* _ENTRIES SUPPLIED_:
▶
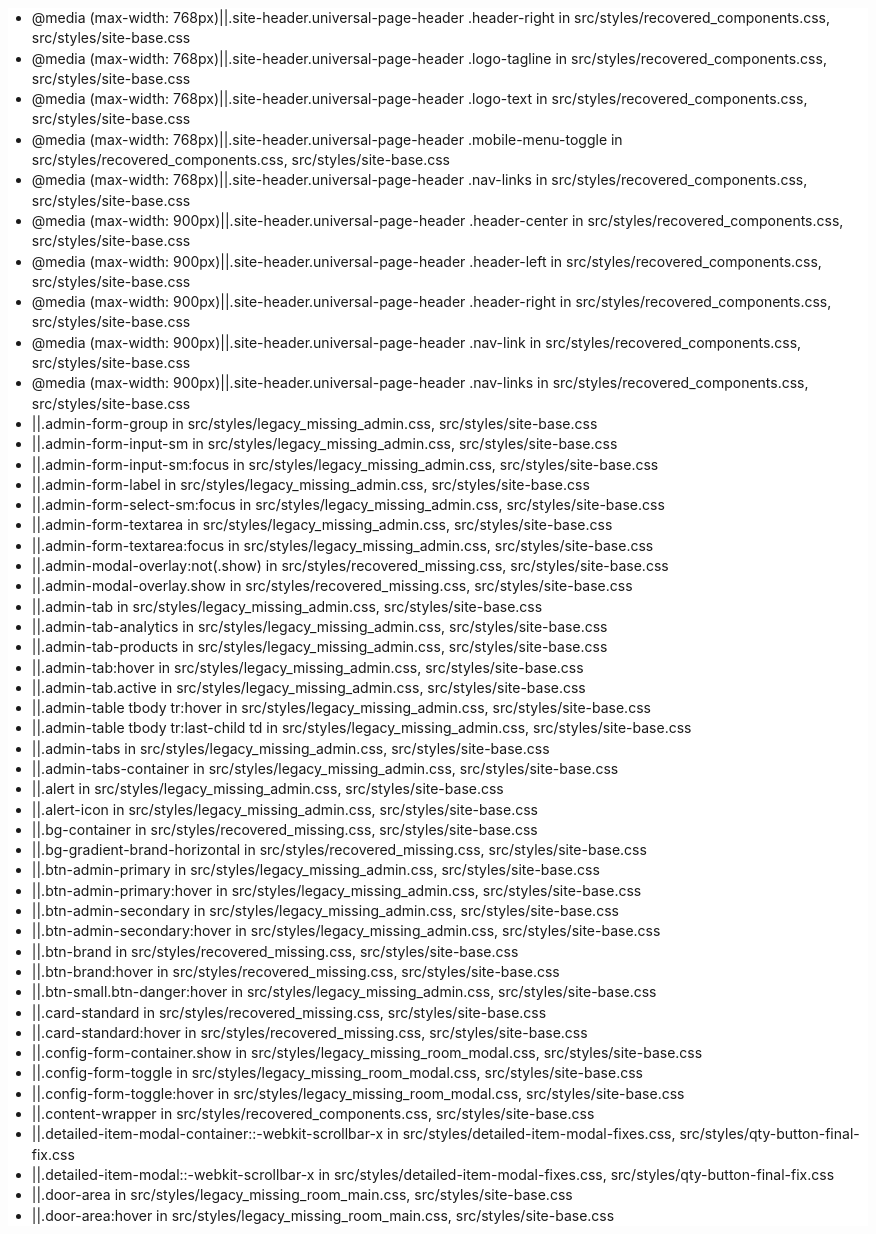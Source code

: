- @media (max-width: 768px)||.site-header.universal-page-header .header-right in src/styles/recovered_components.css, src/styles/site-base.css
- @media (max-width: 768px)||.site-header.universal-page-header .logo-tagline in src/styles/recovered_components.css, src/styles/site-base.css
- @media (max-width: 768px)||.site-header.universal-page-header .logo-text in src/styles/recovered_components.css, src/styles/site-base.css
- @media (max-width: 768px)||.site-header.universal-page-header .mobile-menu-toggle in src/styles/recovered_components.css, src/styles/site-base.css
- @media (max-width: 768px)||.site-header.universal-page-header .nav-links in src/styles/recovered_components.css, src/styles/site-base.css
- @media (max-width: 900px)||.site-header.universal-page-header .header-center in src/styles/recovered_components.css, src/styles/site-base.css
- @media (max-width: 900px)||.site-header.universal-page-header .header-left in src/styles/recovered_components.css, src/styles/site-base.css
- @media (max-width: 900px)||.site-header.universal-page-header .header-right in src/styles/recovered_components.css, src/styles/site-base.css
- @media (max-width: 900px)||.site-header.universal-page-header .nav-link in src/styles/recovered_components.css, src/styles/site-base.css
- @media (max-width: 900px)||.site-header.universal-page-header .nav-links in src/styles/recovered_components.css, src/styles/site-base.css
- ||.admin-form-group in src/styles/legacy_missing_admin.css, src/styles/site-base.css
- ||.admin-form-input-sm in src/styles/legacy_missing_admin.css, src/styles/site-base.css
- ||.admin-form-input-sm:focus in src/styles/legacy_missing_admin.css, src/styles/site-base.css
- ||.admin-form-label in src/styles/legacy_missing_admin.css, src/styles/site-base.css
- ||.admin-form-select-sm:focus in src/styles/legacy_missing_admin.css, src/styles/site-base.css
- ||.admin-form-textarea in src/styles/legacy_missing_admin.css, src/styles/site-base.css
- ||.admin-form-textarea:focus in src/styles/legacy_missing_admin.css, src/styles/site-base.css
- ||.admin-modal-overlay:not(.show) in src/styles/recovered_missing.css, src/styles/site-base.css
- ||.admin-modal-overlay.show in src/styles/recovered_missing.css, src/styles/site-base.css
- ||.admin-tab in src/styles/legacy_missing_admin.css, src/styles/site-base.css
- ||.admin-tab-analytics in src/styles/legacy_missing_admin.css, src/styles/site-base.css
- ||.admin-tab-products in src/styles/legacy_missing_admin.css, src/styles/site-base.css
- ||.admin-tab:hover in src/styles/legacy_missing_admin.css, src/styles/site-base.css
- ||.admin-tab.active in src/styles/legacy_missing_admin.css, src/styles/site-base.css
- ||.admin-table tbody tr:hover in src/styles/legacy_missing_admin.css, src/styles/site-base.css
- ||.admin-table tbody tr:last-child td in src/styles/legacy_missing_admin.css, src/styles/site-base.css
- ||.admin-tabs in src/styles/legacy_missing_admin.css, src/styles/site-base.css
- ||.admin-tabs-container in src/styles/legacy_missing_admin.css, src/styles/site-base.css
- ||.alert in src/styles/legacy_missing_admin.css, src/styles/site-base.css
- ||.alert-icon in src/styles/legacy_missing_admin.css, src/styles/site-base.css
- ||.bg-container in src/styles/recovered_missing.css, src/styles/site-base.css
- ||.bg-gradient-brand-horizontal in src/styles/recovered_missing.css, src/styles/site-base.css
- ||.btn-admin-primary in src/styles/legacy_missing_admin.css, src/styles/site-base.css
- ||.btn-admin-primary:hover in src/styles/legacy_missing_admin.css, src/styles/site-base.css
- ||.btn-admin-secondary in src/styles/legacy_missing_admin.css, src/styles/site-base.css
- ||.btn-admin-secondary:hover in src/styles/legacy_missing_admin.css, src/styles/site-base.css
- ||.btn-brand in src/styles/recovered_missing.css, src/styles/site-base.css
- ||.btn-brand:hover in src/styles/recovered_missing.css, src/styles/site-base.css
- ||.btn-small.btn-danger:hover in src/styles/legacy_missing_admin.css, src/styles/site-base.css
- ||.card-standard in src/styles/recovered_missing.css, src/styles/site-base.css
- ||.card-standard:hover in src/styles/recovered_missing.css, src/styles/site-base.css
- ||.config-form-container.show in src/styles/legacy_missing_room_modal.css, src/styles/site-base.css
- ||.config-form-toggle in src/styles/legacy_missing_room_modal.css, src/styles/site-base.css
- ||.config-form-toggle:hover in src/styles/legacy_missing_room_modal.css, src/styles/site-base.css
- ||.content-wrapper in src/styles/recovered_components.css, src/styles/site-base.css
- ||.detailed-item-modal-container::-webkit-scrollbar-x in src/styles/detailed-item-modal-fixes.css, src/styles/qty-button-final-fix.css
- ||.detailed-item-modal::-webkit-scrollbar-x in src/styles/detailed-item-modal-fixes.css, src/styles/qty-button-final-fix.css
- ||.door-area in src/styles/legacy_missing_room_main.css, src/styles/site-base.css
- ||.door-area:hover in src/styles/legacy_missing_room_main.css, src/styles/site-base.css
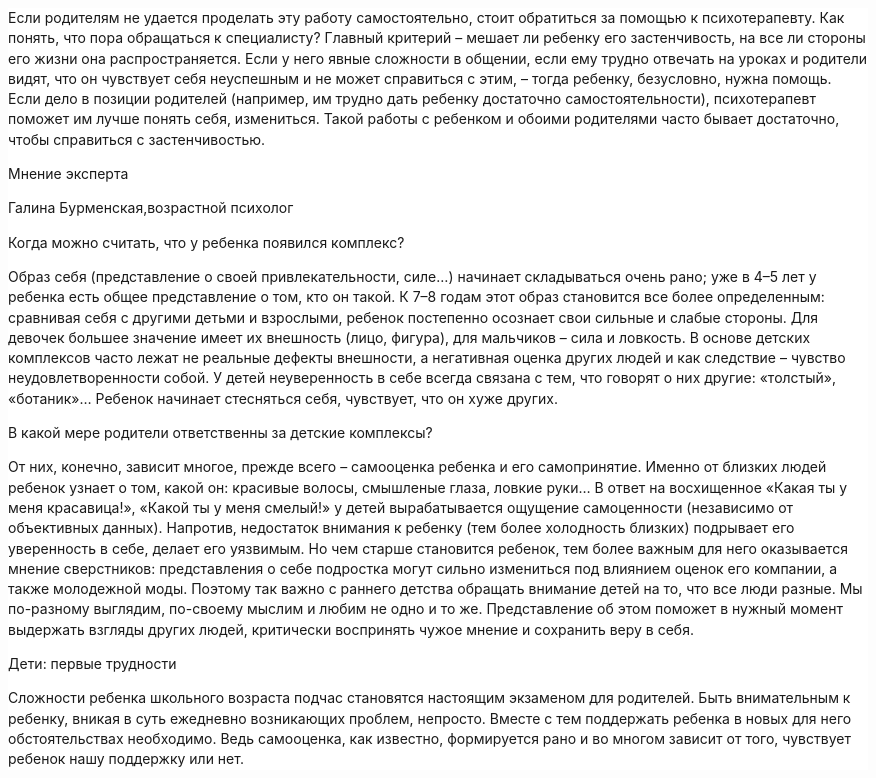 Если родителям не удается проделать эту работу самостоятельно, стоит
обратиться за помощью к психотерапевту. Как понять, что пора обращаться
к специалисту? Главный критерий – мешает ли ребенку его застенчивость,
на все ли стороны его жизни она распространяется. Если у него явные
сложности в общении, если ему трудно отвечать на уроках и родители
видят, что он чувствует себя неуспешным и не может справиться с этим, –
тогда ребенку, безусловно, нужна помощь. Если дело в позиции родителей
(например, им трудно дать ребенку достаточно самостоятельности),
психотерапевт поможет им лучше понять себя, измениться. Такой работы с
ребенком и обоими родителями часто бывает достаточно, чтобы справиться с
застенчивостью.

Мнение эксперта

Галина Бурменская,возрастной психолог

Когда можно считать, что у ребенка появился комплекс?

Образ себя (представление о своей привлекательности, силе…) начинает
складываться очень рано; уже в 4–5 лет у ребенка есть общее
представление о том, кто он такой. К 7–8 годам этот образ становится все
более определенным: сравнивая себя с другими детьми и взрослыми, ребенок
постепенно осознает свои сильные и слабые стороны. Для девочек большее
значение имеет их внешность (лицо, фигура), для мальчиков – сила и
ловкость. В основе детских комплексов часто лежат не реальные дефекты
внешности, а негативная оценка других людей и как следствие – чувство
неудовлетворенности собой. У детей неуверенность в себе всегда связана с
тем, что говорят о них другие: «толстый», «ботаник»… Ребенок начинает
стесняться себя, чувствует, что он хуже других.

В какой мере родители ответственны за детские комплексы?

От них, конечно, зависит многое, прежде всего – самооценка ребенка и его
самопринятие. Именно от близких людей ребенок узнает о том, какой он:
красивые волосы, смышленые глаза, ловкие руки… В ответ на восхищенное
«Какая ты у меня красавица!», «Какой ты у меня смелый!» у детей
вырабатывается ощущение самоценности (независимо от объективных данных).
Напротив, недостаток внимания к ребенку (тем более холодность близких)
подрывает его уверенность в себе, делает его уязвимым. Но чем старше
становится ребенок, тем более важным для него оказывается мнение
сверстников: представления о себе подростка могут сильно измениться под
влиянием оценок его компании, а также молодежной моды. Поэтому так важно
с раннего детства обращать внимание детей на то, что все люди разные. Мы
по-разному выглядим, по-своему мыслим и любим не одно и то же.
Представление об этом поможет в нужный момент выдержать взгляды других
людей, критически воспринять чужое мнение и сохранить веру в себя.

Дети: первые трудности

Сложности ребенка школьного возраста подчас становятся настоящим
экзаменом для родителей. Быть внимательным к ребенку, вникая в суть
ежедневно возникающих проблем, непросто. Вместе с тем поддержать ребенка
в новых для него обстоятельствах необходимо. Ведь самооценка, как
известно, формируется рано и во многом зависит от того, чувствует
ребенок нашу поддержку или нет.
◀
* _PROBLEM_: Going through the entries above, tally each line that has the word "справиться". Answer with the number only.

* _COMPLETED EXERCISE_: 2